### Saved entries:
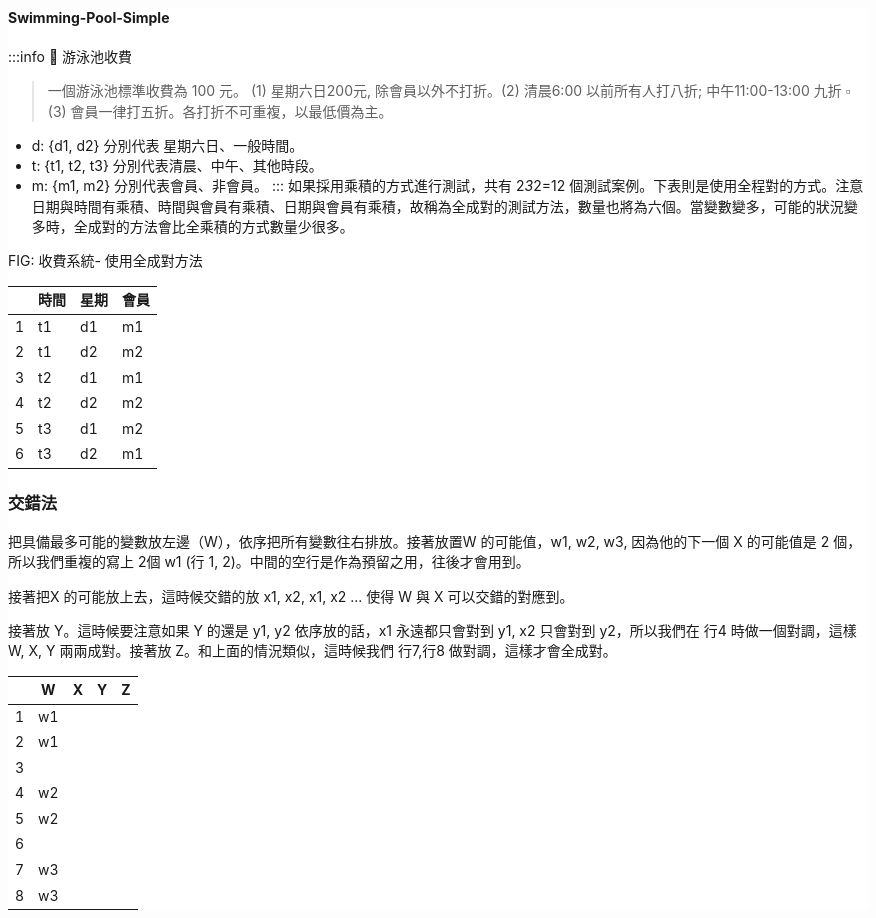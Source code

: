 #### Swimming-Pool-Simple
:::info
:basketball: 游泳池收費
> 一個游泳池標準收費為 100 元。 (1) 星期六日200元, 除會員以外不打折。(2) 清晨6:00 以前所有人打八折; 中午11:00-13:00 九折 ▫  (3) 會員一律打五折。各打折不可重複，以最低價為主。
 
- d: {d1, d2} 分別代表 星期六日、一般時間。 
- t: {t1, t2, t3} 分別代表清晨、中午、其他時段。
- m: {m1, m2} 分別代表會員、非會員。
:::
如果採用乘積的方式進行測試，共有 2*3*2=12 個測試案例。下表則是使用全程對的方式。注意日期與時間有乘積、時間與會員有乘積、日期與會員有乘積，故稱為全成對的測試方法，數量也將為六個。當變數變多，可能的狀況變多時，全成對的方法會比全乘積的方式數量少很多。

FIG: 收費系統- 使用全成對方法

|     | 時間 | 星期 | 會員 |
| --- | ---- | ---- | ---- |
| 1   | t1   | d1   | m1   |
| 2   | t1   | d2   | m2   |
| 3   | t2   | d1   | m1   |
| 4   | t2   | d2   | m2   |
| 5   | t3   | d1   | m2   |
| 6   | t3   | d2   | m1   |


### 交錯法

把具備最多可能的變數放左邊（W），依序把所有變數往右排放。接著放置W 的可能值，w1, w2, w3, 因為他的下一個 X 的可能值是 2 個，所以我們重複的寫上 2個 w1 (行 1, 2)。中間的空行是作為預留之用，往後才會用到。

接著把X 的可能放上去，這時候交錯的放 x1, x2, x1, x2 ... 使得 W 與 X 可以交錯的對應到。

接著放 Y。這時候要注意如果 Y 的還是 y1, y2 依序放的話，x1 永遠都只會對到 y1, x2 只會對到 y2，所以我們在 行4 時做一個對調，這樣 W, X, Y 兩兩成對。接著放 Z。和上面的情況類似，這時候我們 行7,行8 做對調，這樣才會全成對。

|     | W   | X   | Y   | Z   |
| --- | --- | --- | --- | --- |
| 1   | w1  |     |     |     |
| 2   | w1  |     |     |     |
| 3   |     |     |     |     |
| 4   | w2  |     |     |     |
| 5   | w2  |     |     |     |
| 6   |     |     |     |     |
| 7   | w3  |     |     |     |
| 8   | w3  |     |     |     |

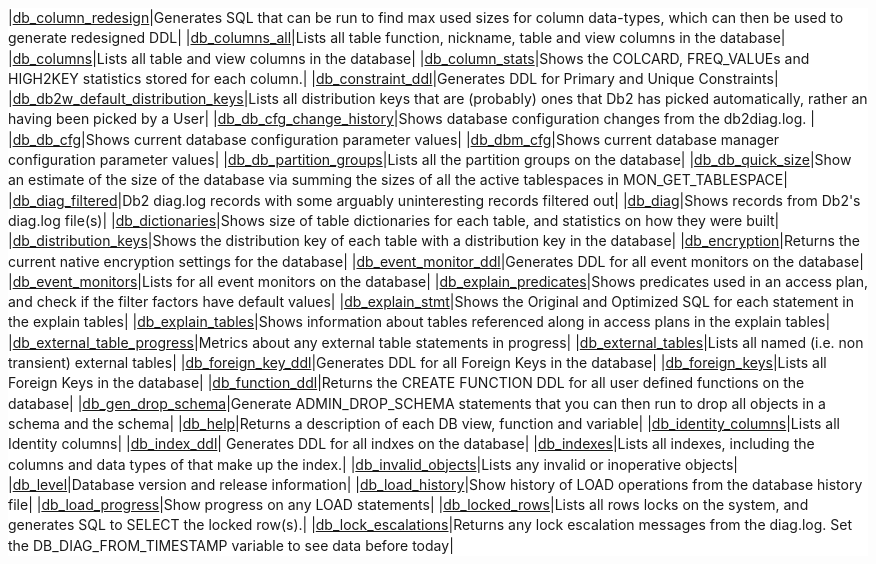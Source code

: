 |[db_column_redesign](views/db_column_redesign.sql)|Generates SQL that can be run to find max used sizes for column data-types, which can then be used to generate redesigned DDL|
|[db_columns_all](views/db_columns_all.sql)|Lists all table function, nickname, table and view columns in the database|
|[db_columns](views/db_columns.sql)|Lists all table and view columns in the database|
|[db_column_stats](views/db_column_stats.sql)|Shows the COLCARD, FREQ_VALUEs and HIGH2KEY statistics stored for each column.|
|[db_constraint_ddl](views/db_constraint_ddl.sql)|Generates DDL for Primary and Unique Constraints|
|[db_db2w_default_distribution_keys](views/db_db2w_default_distribution_keys.sql)|Lists all distribution keys that are (probably) ones that Db2 has picked automatically, rather an having been picked by a User|
|[db_db_cfg_change_history](views/db_db_cfg_change_history.sql)|Shows database configuration changes from the db2diag.log. |
|[db_db_cfg](views/db_db_cfg.sql)|Shows current database configuration parameter values|
|[db_dbm_cfg](views/db_dbm_cfg.sql)|Shows current database manager configuration parameter values|
|[db_db_partition_groups](views/db_db_partition_groups.sql)|Lists all the partition groups on the database|
|[db_db_quick_size](views/db_db_quick_size.sql)|Show an estimate of the size of the database via summing the sizes of all the active tablespaces in MON_GET_TABLESPACE|
|[db_diag_filtered](views/db_diag_filtered.sql)|Db2 diag.log records with some arguably uninteresting records filtered out|
|[db_diag](views/db_diag.sql)|Shows records from Db2's diag.log file(s)|
|[db_dictionaries](views/db_dictionaries.sql)|Shows size of table dictionaries for each table, and statistics on how they were built|
|[db_distribution_keys](views/db_distribution_keys.sql)|Shows the distribution key of each table with a distribution key in the database|
|[db_encryption](views/db_encryption.sql)|Returns the current native encryption settings for the database|
|[db_event_monitor_ddl](views/db_event_monitor_ddl.sql)|Generates DDL for all event monitors on the database|
|[db_event_monitors](views/db_event_monitors.sql)|Lists for all event monitors on the database|
|[db_explain_predicates](views/db_explain_predicates.sql)|Shows predicates used in an access plan, and check if the filter factors have default values|
|[db_explain_stmt](views/db_explain_stmt.sql)|Shows the Original and Optimized SQL for each statement in the explain tables|
|[db_explain_tables](views/db_explain_tables.sql)|Shows information about tables referenced along in access plans in the explain tables|
|[db_external_table_progress](views/db_external_table_progress.sql)|Metrics about any external table statements in progress|
|[db_external_tables](views/db_external_tables.sql)|Lists all named (i.e. non transient) external tables|
|[db_foreign_key_ddl](views/db_foreign_key_ddl.sql)|Generates DDL for all Foreign Keys in the database|
|[db_foreign_keys](views/db_foreign_keys.sql)|Lists all Foreign Keys in the database|
|[db_function_ddl](views/db_function_ddl.sql)|Returns the CREATE FUNCTION DDL for all user defined functions on the database|
|[db_gen_drop_schema](views/db_gen_drop_schema.sql)|Generate ADMIN_DROP_SCHEMA statements that you can then run to drop all objects in a schema and the schema|
|[db_help](views/db_help.sql)|Returns a description of each DB view, function and variable|
|[db_identity_columns](views/db_identity_columns.sql)|Lists all Identity columns|
|[db_index_ddl](views/db_index_ddl.sql)| Generates DDL for all indxes on the database|
|[db_indexes](views/db_indexes.sql)|Lists all indexes, including the columns and data types of that make up the index.|
|[db_invalid_objects](views/db_invalid_objects.sql)|Lists any invalid or inoperative objects|
|[db_level](views/db_level.sql)|Database version and release information|
|[db_load_history](views/db_load_history.sql)|Show history of LOAD operations from the database history file|
|[db_load_progress](views/db_load_progress.sql)|Show progress on any LOAD statements|
|[db_locked_rows](views/db_locked_rows.sql)|Lists all rows locks on the system, and generates SQL to SELECT the locked row(s).|
|[db_lock_escalations](views/db_lock_escalations.sql)|Returns any lock escalation messages from the diag.log. Set the DB_DIAG_FROM_TIMESTAMP variable to see data before today|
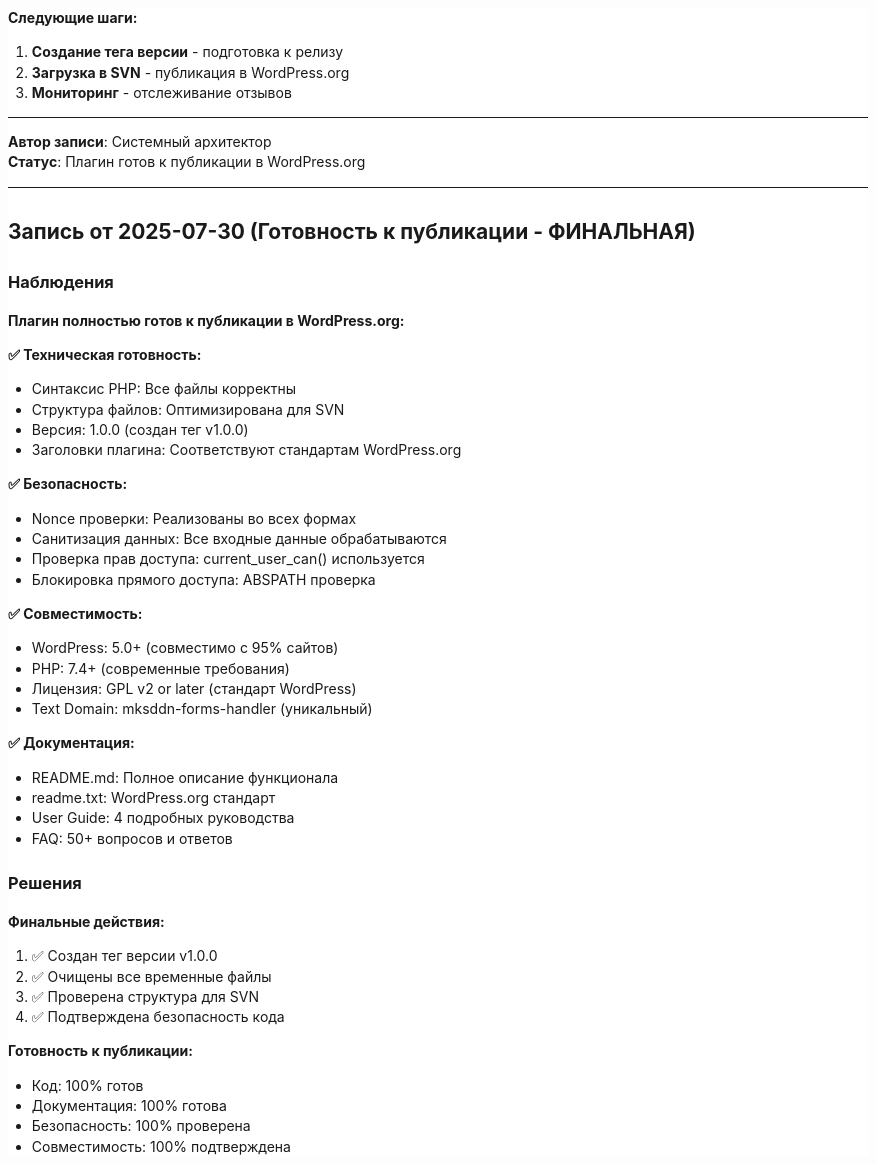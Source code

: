 
**Следующие шаги:**
1. **Создание тега версии** - подготовка к релизу
2. **Загрузка в SVN** - публикация в WordPress.org
3. **Мониторинг** - отслеживание отзывов

---

**Автор записи**: Системный архитектор  
**Статус**: Плагин готов к публикации в WordPress.org 

---

## Запись от 2025-07-30 (Готовность к публикации - ФИНАЛЬНАЯ)

### Наблюдения

**Плагин полностью готов к публикации в WordPress.org:**

**✅ Техническая готовность:**
- Синтаксис PHP: Все файлы корректны
- Структура файлов: Оптимизирована для SVN
- Версия: 1.0.0 (создан тег v1.0.0)
- Заголовки плагина: Соответствуют стандартам WordPress.org

**✅ Безопасность:**
- Nonce проверки: Реализованы во всех формах
- Санитизация данных: Все входные данные обрабатываются
- Проверка прав доступа: current_user_can() используется
- Блокировка прямого доступа: ABSPATH проверка

**✅ Совместимость:**
- WordPress: 5.0+ (совместимо с 95% сайтов)
- PHP: 7.4+ (современные требования)
- Лицензия: GPL v2 or later (стандарт WordPress)
- Text Domain: mksddn-forms-handler (уникальный)

**✅ Документация:**
- README.md: Полное описание функционала
- readme.txt: WordPress.org стандарт
- User Guide: 4 подробных руководства
- FAQ: 50+ вопросов и ответов

### Решения

**Финальные действия:**
1. ✅ Создан тег версии v1.0.0
2. ✅ Очищены все временные файлы
3. ✅ Проверена структура для SVN
4. ✅ Подтверждена безопасность кода

**Готовность к публикации:**
- Код: 100% готов
- Документация: 100% готова
- Безопасность: 100% проверена
- Совместимость: 100% подтверждена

### ABOUT THIS EXERCISE:
Copy range, inclusive: the line holding "DDL for all event monitors on the database|" to the line holding "statement in the explain tables|". Reproduce exactly those lines of the records above and no others.

### THE COMPLETED TASK:
|[db_event_monitor_ddl](views/db_event_monitor_ddl.sql)|Generates DDL for all event monitors on the database|
|[db_event_monitors](views/db_event_monitors.sql)|Lists for all event monitors on the database|
|[db_explain_predicates](views/db_explain_predicates.sql)|Shows predicates used in an access plan, and check if the filter factors have default values|
|[db_explain_stmt](views/db_explain_stmt.sql)|Shows the Original and Optimized SQL for each statement in the explain tables|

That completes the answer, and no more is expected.